_TRY IT_:
When a line below contains the word "more", copy that line.

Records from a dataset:

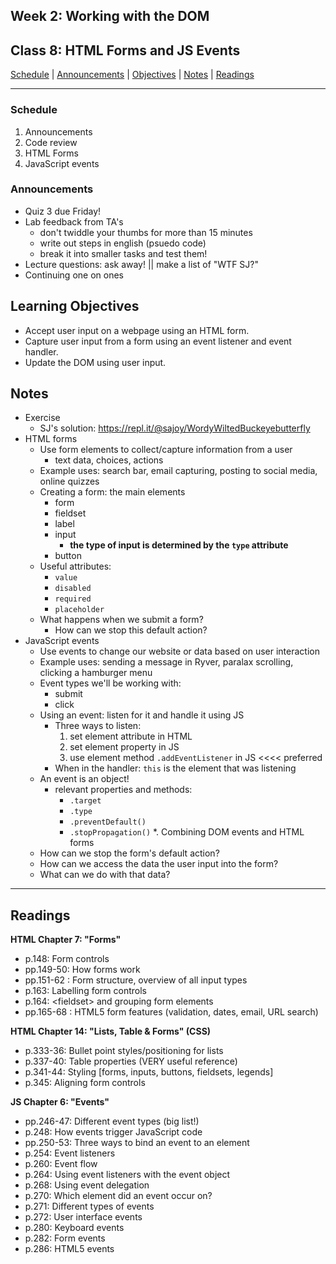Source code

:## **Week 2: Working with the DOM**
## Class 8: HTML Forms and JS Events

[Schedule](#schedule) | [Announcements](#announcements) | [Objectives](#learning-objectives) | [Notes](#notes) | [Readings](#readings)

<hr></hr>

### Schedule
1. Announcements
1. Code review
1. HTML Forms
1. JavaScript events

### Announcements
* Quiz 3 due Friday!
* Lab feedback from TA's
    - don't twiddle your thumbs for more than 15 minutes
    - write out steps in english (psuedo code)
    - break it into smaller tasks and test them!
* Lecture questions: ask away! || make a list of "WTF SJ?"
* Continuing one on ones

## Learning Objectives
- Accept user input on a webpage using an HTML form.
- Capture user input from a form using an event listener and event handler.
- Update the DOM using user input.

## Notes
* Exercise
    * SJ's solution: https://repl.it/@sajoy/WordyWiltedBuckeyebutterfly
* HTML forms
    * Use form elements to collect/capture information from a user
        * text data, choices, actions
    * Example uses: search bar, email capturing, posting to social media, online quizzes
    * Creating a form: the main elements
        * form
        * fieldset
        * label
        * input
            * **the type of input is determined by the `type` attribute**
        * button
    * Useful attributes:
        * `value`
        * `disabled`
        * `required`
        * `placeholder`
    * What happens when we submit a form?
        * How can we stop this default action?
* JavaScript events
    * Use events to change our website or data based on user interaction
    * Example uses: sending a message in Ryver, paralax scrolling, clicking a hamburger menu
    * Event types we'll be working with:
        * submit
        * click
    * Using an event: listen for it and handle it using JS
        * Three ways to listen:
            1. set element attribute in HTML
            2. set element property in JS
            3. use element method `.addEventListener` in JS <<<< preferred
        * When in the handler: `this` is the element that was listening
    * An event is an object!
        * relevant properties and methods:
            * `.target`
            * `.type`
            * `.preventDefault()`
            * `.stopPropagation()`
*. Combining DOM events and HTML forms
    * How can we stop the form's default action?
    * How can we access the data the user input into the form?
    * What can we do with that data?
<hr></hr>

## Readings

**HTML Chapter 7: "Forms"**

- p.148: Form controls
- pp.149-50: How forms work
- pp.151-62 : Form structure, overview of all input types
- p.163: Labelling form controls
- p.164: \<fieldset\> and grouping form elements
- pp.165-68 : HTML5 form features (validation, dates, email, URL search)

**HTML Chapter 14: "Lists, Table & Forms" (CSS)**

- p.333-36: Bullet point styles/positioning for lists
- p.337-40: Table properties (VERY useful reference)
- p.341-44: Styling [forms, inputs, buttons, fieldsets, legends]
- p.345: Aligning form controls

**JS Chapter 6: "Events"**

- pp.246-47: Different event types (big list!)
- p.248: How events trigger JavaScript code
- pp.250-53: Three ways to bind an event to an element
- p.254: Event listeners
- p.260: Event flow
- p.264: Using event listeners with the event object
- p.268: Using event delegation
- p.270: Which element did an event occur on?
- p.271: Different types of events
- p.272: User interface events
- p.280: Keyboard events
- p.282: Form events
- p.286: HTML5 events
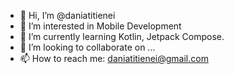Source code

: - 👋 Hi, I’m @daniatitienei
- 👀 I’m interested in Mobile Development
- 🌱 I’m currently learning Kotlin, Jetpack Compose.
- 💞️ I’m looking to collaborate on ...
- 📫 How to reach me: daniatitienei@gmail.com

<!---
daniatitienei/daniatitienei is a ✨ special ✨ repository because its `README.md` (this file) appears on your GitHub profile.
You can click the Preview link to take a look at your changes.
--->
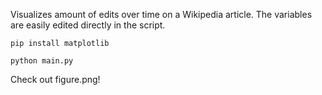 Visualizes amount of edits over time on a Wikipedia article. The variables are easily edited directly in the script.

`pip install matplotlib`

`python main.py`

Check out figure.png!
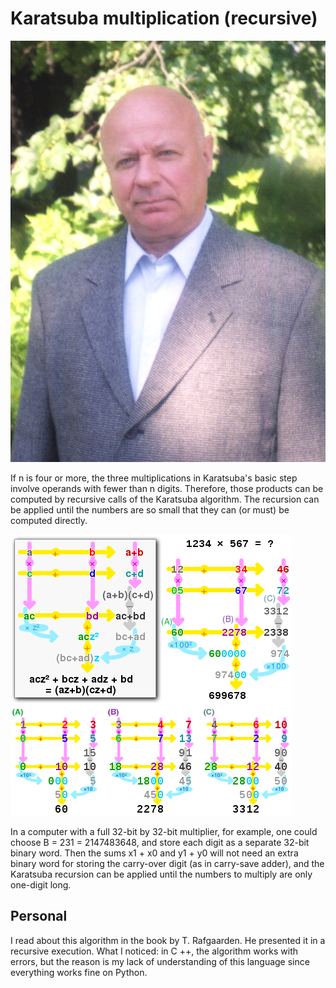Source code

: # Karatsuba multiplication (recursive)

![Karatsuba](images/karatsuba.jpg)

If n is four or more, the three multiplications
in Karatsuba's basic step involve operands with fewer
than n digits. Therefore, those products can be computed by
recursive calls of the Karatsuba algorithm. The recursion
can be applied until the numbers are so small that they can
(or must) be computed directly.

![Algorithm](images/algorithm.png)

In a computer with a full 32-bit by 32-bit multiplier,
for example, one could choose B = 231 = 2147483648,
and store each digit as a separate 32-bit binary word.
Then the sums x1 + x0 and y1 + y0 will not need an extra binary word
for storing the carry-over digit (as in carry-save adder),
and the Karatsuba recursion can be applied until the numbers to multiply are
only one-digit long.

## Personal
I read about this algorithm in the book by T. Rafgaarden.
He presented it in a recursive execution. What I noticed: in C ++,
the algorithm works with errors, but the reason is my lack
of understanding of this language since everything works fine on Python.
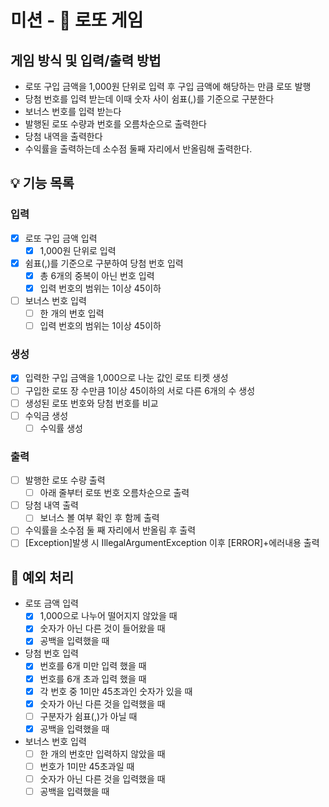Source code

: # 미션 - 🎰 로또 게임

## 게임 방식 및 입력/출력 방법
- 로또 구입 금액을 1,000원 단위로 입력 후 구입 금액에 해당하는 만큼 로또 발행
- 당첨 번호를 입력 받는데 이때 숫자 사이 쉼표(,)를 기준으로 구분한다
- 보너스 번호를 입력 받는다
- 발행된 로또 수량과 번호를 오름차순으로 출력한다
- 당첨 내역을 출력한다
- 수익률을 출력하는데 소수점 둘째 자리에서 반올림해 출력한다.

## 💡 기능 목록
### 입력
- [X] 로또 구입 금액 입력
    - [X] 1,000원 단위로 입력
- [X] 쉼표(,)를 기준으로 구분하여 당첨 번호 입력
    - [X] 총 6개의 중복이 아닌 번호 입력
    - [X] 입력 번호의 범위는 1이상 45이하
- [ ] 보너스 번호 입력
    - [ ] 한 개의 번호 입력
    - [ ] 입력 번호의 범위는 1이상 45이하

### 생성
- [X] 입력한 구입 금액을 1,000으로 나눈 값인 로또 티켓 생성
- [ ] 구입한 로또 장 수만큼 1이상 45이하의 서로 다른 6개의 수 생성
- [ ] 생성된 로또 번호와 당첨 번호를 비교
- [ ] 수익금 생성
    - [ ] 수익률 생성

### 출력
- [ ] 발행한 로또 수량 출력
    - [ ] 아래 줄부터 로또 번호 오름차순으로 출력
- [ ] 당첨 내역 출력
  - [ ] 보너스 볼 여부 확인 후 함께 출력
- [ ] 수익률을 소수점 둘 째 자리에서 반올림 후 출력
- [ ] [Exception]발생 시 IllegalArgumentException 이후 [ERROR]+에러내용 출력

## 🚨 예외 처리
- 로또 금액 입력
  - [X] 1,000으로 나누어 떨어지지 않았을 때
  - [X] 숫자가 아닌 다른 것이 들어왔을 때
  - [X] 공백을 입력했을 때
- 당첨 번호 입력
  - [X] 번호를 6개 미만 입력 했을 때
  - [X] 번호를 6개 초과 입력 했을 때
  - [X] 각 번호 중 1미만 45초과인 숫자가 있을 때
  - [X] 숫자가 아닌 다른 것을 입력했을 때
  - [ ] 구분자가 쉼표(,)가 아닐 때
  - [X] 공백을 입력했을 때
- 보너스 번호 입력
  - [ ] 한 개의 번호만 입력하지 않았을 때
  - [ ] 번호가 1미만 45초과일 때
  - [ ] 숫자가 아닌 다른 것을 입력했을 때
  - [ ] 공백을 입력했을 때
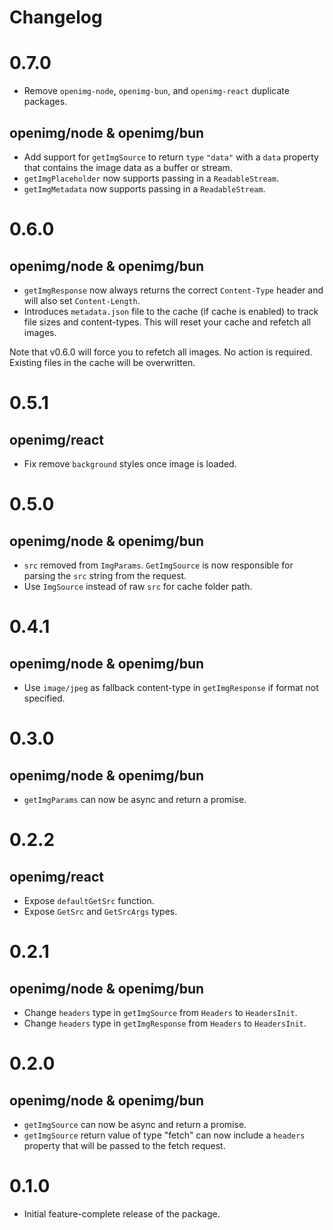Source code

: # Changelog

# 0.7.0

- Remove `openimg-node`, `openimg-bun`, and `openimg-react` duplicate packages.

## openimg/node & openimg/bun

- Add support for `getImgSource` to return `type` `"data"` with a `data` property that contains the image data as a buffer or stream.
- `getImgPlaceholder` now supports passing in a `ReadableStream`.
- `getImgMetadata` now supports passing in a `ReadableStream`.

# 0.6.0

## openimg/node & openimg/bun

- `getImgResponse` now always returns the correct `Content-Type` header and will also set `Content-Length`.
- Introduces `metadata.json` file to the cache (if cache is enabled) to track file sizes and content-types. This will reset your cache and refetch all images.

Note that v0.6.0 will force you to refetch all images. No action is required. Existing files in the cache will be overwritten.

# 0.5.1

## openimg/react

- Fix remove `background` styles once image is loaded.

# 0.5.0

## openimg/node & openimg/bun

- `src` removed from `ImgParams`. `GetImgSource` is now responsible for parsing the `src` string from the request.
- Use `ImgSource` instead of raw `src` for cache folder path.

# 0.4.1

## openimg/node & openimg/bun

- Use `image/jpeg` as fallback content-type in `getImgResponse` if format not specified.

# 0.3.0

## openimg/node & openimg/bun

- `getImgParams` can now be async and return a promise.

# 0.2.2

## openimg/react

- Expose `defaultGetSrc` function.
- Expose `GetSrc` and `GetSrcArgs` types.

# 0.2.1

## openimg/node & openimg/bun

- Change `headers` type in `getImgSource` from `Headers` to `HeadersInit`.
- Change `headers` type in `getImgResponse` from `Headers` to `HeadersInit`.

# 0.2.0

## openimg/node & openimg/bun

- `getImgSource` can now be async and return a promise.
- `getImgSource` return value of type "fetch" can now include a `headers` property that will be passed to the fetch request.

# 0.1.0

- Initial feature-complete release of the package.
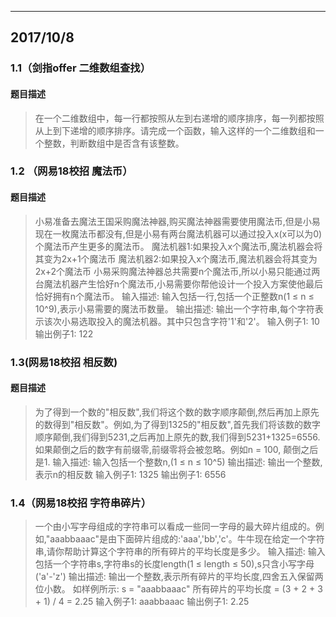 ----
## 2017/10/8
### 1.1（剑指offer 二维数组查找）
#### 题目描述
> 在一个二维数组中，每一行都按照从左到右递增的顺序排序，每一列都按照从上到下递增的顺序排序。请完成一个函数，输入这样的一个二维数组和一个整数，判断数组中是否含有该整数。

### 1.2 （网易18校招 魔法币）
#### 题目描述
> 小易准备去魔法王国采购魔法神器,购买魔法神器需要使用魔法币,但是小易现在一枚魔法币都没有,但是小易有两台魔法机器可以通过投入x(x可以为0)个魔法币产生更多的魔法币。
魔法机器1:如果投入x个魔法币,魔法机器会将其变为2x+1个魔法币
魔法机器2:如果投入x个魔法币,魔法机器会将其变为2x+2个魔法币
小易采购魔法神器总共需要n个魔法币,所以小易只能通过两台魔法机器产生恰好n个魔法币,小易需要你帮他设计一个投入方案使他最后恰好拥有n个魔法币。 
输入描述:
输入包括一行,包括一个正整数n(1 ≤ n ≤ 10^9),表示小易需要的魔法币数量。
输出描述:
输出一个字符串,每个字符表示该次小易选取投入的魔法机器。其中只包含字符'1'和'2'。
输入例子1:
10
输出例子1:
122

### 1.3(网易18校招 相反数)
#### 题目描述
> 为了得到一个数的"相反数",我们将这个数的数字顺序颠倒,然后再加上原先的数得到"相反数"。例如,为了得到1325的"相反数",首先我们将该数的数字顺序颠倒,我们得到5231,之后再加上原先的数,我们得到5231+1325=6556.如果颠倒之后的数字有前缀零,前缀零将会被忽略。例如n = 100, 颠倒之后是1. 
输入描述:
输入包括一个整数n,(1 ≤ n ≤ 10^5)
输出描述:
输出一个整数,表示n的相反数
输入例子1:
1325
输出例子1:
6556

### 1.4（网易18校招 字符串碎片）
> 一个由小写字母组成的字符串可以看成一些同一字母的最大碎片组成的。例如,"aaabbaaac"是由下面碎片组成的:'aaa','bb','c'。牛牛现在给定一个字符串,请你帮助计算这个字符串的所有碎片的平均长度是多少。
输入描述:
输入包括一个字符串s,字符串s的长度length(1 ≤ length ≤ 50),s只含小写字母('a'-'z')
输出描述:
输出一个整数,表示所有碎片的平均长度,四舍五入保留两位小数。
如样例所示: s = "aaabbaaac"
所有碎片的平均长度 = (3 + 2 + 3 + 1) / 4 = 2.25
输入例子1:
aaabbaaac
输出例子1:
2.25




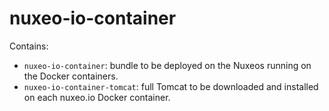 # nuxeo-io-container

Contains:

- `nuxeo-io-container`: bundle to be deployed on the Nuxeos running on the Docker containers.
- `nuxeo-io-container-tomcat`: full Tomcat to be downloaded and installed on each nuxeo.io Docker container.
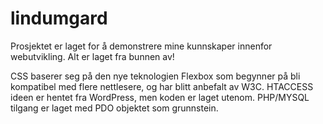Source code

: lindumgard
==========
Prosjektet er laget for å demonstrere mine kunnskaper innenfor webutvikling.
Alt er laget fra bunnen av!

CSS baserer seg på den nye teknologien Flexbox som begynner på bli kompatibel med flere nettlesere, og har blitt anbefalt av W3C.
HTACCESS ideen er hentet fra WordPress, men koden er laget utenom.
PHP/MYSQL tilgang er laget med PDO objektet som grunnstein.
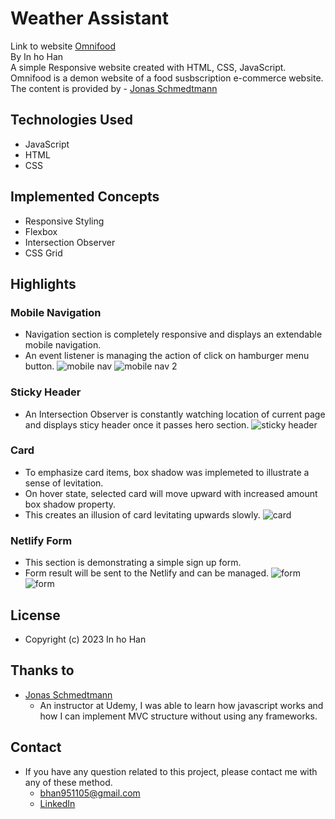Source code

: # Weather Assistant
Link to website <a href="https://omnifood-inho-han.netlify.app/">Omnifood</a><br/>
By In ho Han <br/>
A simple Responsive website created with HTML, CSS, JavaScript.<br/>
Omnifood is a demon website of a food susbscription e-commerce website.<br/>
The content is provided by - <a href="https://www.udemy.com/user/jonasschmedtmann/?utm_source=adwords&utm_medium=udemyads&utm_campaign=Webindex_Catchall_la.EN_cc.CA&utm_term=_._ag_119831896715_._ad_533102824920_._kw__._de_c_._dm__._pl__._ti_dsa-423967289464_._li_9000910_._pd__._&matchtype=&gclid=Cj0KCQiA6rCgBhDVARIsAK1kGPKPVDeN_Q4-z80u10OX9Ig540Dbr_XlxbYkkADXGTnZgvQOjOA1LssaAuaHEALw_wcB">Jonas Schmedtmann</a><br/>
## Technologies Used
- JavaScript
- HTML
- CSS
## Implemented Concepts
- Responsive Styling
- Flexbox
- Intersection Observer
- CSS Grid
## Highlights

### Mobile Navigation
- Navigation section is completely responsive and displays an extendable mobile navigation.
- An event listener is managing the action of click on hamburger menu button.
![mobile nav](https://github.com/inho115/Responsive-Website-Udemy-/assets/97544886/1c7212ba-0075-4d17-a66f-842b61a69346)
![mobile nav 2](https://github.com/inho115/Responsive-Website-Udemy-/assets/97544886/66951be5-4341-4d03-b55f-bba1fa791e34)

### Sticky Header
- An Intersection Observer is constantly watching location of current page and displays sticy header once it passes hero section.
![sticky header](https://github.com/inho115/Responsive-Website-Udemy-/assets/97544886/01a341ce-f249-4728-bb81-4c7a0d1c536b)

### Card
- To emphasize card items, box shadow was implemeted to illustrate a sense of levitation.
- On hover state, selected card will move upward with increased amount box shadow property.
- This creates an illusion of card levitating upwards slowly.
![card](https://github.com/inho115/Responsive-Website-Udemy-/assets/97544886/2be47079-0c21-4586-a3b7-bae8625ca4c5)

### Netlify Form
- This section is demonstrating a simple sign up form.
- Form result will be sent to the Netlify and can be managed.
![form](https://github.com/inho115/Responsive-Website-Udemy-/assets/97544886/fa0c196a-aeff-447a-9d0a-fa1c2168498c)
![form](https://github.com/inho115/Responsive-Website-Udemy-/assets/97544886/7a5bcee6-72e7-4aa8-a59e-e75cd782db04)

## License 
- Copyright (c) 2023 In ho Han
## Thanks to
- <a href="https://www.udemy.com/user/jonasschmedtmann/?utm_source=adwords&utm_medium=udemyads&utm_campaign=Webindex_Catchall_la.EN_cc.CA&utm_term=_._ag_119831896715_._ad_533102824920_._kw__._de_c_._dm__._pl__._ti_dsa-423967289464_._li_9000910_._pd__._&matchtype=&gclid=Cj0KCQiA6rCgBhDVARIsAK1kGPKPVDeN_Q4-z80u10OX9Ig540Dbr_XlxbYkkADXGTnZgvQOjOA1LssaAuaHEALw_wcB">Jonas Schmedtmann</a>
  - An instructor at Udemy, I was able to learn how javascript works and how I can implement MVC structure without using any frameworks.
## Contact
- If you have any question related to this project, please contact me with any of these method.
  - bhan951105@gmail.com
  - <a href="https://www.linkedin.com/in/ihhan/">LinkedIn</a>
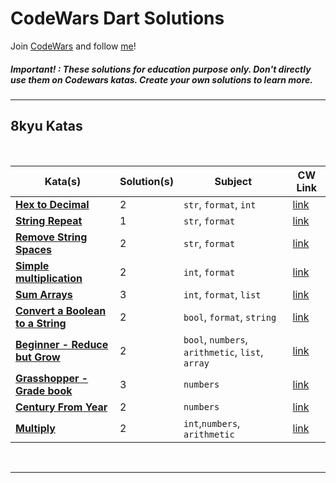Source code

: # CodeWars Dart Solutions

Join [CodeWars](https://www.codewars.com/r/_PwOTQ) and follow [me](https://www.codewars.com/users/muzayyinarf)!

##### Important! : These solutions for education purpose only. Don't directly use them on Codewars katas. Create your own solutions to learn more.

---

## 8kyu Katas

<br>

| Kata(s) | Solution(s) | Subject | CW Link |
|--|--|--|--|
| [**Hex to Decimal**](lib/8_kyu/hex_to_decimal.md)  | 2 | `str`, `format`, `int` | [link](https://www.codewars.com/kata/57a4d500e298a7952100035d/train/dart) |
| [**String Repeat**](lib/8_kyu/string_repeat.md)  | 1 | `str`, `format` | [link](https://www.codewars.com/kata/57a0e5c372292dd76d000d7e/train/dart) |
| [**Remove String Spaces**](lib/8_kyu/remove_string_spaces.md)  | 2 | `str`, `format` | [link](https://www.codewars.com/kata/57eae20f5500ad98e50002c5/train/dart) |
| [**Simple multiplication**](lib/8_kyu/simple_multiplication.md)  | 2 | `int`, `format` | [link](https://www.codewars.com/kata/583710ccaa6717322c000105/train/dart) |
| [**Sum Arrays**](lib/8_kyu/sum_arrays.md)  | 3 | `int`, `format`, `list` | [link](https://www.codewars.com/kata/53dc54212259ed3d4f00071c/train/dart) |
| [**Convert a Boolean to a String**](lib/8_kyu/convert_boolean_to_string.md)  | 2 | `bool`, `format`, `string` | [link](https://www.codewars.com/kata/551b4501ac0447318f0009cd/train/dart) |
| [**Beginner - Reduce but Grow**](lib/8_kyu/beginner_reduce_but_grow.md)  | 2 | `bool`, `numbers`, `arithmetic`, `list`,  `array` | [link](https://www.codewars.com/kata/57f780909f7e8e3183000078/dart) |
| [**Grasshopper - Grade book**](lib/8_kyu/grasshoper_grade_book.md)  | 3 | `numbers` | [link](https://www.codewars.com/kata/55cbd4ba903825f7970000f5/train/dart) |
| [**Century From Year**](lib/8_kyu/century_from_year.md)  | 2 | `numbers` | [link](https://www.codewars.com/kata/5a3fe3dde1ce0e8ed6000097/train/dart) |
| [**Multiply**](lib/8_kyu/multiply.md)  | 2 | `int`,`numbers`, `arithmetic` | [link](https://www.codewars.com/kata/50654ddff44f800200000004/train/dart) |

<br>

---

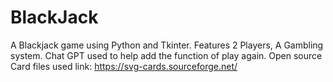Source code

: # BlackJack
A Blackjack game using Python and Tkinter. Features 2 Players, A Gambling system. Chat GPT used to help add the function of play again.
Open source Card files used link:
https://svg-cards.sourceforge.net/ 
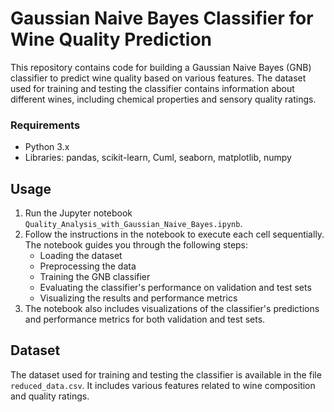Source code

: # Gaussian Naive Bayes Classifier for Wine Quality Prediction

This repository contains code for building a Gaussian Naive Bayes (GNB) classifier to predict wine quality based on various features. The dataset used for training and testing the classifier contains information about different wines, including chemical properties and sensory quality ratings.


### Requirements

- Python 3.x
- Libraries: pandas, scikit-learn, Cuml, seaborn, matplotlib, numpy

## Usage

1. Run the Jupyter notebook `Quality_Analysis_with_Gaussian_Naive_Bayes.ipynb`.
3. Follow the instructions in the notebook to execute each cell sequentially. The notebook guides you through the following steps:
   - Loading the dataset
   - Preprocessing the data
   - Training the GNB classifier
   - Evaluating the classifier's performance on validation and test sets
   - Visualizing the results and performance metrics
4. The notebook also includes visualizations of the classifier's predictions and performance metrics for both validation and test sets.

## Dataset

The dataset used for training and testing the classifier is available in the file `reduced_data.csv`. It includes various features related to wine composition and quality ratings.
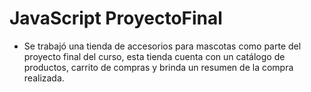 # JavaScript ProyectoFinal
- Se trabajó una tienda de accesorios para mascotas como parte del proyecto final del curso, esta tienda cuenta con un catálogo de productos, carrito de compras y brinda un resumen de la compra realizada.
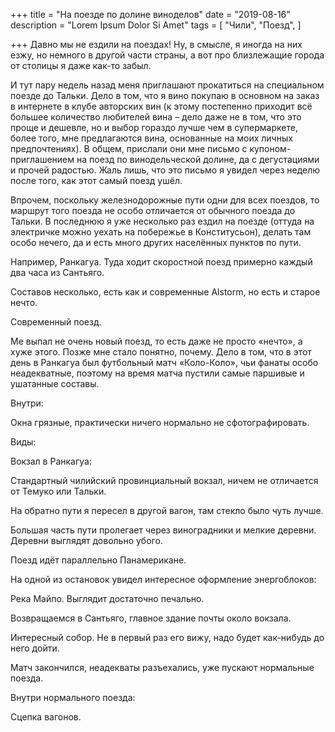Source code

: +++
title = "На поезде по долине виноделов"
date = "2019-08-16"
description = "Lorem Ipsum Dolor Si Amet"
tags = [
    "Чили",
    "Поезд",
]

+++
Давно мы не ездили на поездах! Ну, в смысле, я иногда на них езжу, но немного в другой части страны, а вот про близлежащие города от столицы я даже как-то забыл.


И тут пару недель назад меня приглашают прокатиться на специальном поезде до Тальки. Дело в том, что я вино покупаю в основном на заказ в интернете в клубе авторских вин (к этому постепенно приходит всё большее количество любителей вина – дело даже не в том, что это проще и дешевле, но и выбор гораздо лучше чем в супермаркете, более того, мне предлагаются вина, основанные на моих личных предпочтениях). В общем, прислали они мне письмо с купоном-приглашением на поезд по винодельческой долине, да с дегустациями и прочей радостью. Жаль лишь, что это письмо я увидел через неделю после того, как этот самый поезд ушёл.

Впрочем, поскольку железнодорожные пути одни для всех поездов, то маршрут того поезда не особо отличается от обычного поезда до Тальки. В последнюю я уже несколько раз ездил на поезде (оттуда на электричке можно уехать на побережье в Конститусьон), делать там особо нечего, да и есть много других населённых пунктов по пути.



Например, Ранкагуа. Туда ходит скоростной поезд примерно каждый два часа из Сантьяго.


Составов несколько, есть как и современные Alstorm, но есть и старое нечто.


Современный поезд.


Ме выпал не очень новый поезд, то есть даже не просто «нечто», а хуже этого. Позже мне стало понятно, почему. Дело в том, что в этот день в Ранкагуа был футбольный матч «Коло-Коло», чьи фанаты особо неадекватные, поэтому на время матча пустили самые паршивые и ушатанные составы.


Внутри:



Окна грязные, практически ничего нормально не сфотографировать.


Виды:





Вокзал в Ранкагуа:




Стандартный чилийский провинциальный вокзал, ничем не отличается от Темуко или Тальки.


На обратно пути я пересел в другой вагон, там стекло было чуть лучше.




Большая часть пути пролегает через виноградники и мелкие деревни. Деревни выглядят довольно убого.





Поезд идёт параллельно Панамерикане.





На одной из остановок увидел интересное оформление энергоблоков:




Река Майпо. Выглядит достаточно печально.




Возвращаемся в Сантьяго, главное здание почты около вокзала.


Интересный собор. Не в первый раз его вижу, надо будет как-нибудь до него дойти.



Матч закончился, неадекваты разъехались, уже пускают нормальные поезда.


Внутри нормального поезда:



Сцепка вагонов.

_OUTPUT_:
    - don't twiddle your thumbs for more than 15 minutes
If n is four or more, the three multiplications
##### Important! : These solutions for education purpose only. Don't directly use them on Codewars katas. Create your own solutions to learn more.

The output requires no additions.